Recent years have seen the rise of Jamaica's cuisine as a promotional tool to further differentiate the Jamaican tourism market from its competitors. “Taste Jamaica”, an initiative of Jamaica's Gastronomy Network (that forms part of the Tourism Linkages Network) and the Jamaica Tourist Board, was in keeping with this promotional strategy and sought to highlight Jamaican cuisine to an international audience of gastronomes.

Participating chefs came from Jamaica and the wider diaspora and included Colin Hylton, Gariel Ferguson, Cindy Hutson, Delius Shirley, Wentford Simpson, Hugh Sinclair, Johnoi Reid, Andre Fowles, Patrick Simpson, Chef Creole (Wilkinson Sejour) and Matthew McDonald. Also taking part were Golden Krust Caribbean Restaurant, Naomi's Garden Restaurant & Lounge, Jamaica Kitchen and Donna's Caribbean Restaurant.

The Jamaican-themed occasion sought to go “beyond jerk” and showcase the wider variety of both classic and new cuisine from chefs at the cutting-edge of Jamaican gastronomy. It also featured musical entertainment from the famous DJ Irie who was raised in Jamaica and featured in Forbes magazine for his marketing ventures and business innovation in the Miami nightlife scene. The high-profile entertainer was complemented by an appearance from Walshy Fire of the internationally known, dancehall-influenced music group, Major Lazer.

The presence of such high- profile chefs and entertainers ensured that the promotion of Jamaica went beyond food and into the wider culture to leave a lasting impression on the very discerning audience that attends SOBEWFF.

Donnie Dawson, Deputy Director North America, Jamaica Tourist Board, was pleased with the event's success and highlighted the two cultural elements of food and music which combined well to put the island's tourism product in the international spotlight.

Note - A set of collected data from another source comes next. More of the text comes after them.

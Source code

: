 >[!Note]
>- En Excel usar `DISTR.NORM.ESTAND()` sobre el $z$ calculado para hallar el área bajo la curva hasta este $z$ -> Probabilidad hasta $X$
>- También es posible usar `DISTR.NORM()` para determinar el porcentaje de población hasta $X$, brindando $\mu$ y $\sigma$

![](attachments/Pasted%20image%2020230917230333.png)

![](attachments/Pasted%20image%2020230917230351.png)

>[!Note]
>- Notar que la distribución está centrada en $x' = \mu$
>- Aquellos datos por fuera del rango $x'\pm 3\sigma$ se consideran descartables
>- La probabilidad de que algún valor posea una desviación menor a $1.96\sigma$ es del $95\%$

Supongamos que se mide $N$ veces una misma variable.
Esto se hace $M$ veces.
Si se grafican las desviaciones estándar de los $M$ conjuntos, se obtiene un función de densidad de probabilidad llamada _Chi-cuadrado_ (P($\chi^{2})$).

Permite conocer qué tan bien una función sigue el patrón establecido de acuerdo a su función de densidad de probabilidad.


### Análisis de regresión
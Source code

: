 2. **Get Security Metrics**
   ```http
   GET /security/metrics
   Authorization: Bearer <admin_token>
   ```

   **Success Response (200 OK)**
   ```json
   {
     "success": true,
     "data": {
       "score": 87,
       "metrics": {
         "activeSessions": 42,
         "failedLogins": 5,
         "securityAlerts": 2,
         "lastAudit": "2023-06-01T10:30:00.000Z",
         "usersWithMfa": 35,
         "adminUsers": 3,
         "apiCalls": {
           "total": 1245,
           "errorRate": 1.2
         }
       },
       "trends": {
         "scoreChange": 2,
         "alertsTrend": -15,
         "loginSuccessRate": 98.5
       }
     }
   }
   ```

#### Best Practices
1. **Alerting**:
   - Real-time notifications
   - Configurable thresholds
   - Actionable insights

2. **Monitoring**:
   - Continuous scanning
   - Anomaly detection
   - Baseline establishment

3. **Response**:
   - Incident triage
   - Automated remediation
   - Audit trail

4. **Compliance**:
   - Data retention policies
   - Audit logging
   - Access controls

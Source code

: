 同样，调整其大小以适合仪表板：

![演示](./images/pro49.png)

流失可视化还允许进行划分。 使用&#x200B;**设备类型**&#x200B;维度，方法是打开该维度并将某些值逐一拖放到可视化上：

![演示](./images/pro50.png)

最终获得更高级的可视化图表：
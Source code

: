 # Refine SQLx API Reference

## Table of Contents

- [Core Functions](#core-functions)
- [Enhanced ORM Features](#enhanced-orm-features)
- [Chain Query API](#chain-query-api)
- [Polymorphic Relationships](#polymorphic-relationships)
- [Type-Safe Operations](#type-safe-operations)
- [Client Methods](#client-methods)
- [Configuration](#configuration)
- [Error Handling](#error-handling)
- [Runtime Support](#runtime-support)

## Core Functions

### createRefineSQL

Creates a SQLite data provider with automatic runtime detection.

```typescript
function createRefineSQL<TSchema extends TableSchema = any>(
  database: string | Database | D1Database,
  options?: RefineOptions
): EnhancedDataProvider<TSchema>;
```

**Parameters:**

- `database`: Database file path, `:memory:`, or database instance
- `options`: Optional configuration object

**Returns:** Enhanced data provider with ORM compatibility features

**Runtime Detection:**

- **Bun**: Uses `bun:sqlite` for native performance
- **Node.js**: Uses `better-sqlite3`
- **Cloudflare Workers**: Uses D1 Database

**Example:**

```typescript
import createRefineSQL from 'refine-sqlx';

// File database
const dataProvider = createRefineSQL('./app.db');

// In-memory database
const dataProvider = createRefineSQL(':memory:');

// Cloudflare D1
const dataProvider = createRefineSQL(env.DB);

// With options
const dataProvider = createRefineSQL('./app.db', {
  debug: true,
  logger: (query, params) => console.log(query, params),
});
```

“To be a part of the iconic South Beach Wine & Food Festival is something we dreamed about and finally we are here and I think we were a hit,” he stated. “We were up against two other big events and persons were saying that they would prefer to be here than at the Burger Bash or Best of the Best. It speaks a lot for Jamaica and it speaks a lot for our cuisine and our music. We had DJ Irie, the top dj in Miami performing. It turned into not only a food fest but a party and that is something we are excited about. Jamaica is now on the South Beach Wine & Food Festival map.”

Patrons were treated to a wide repertoire of Jamaican dishes from traditional classics like patties and jerk chicken to pimento wet sugar glazed pork belly by Chef Gariel Ferguson, boneless oxtail with truffled macaroni & cheese by Walkerswood's chef ambassador Patrick Simpson and freshly made roti with curry shrimp by Food Network's 2016 Chopped Winner, Andre Fowles.

Serving up a twist on flavours and a crowd favourite was the event's culinary hosts of the evening, Cindy Hutson and Delius Shirley, with fresh cobia rundown and green banana mash. Not to be outdone was the sole dessert chef, Colin Hylton, whose dessert offerings were so well received his station was constantly busy and completely empty before the event ended.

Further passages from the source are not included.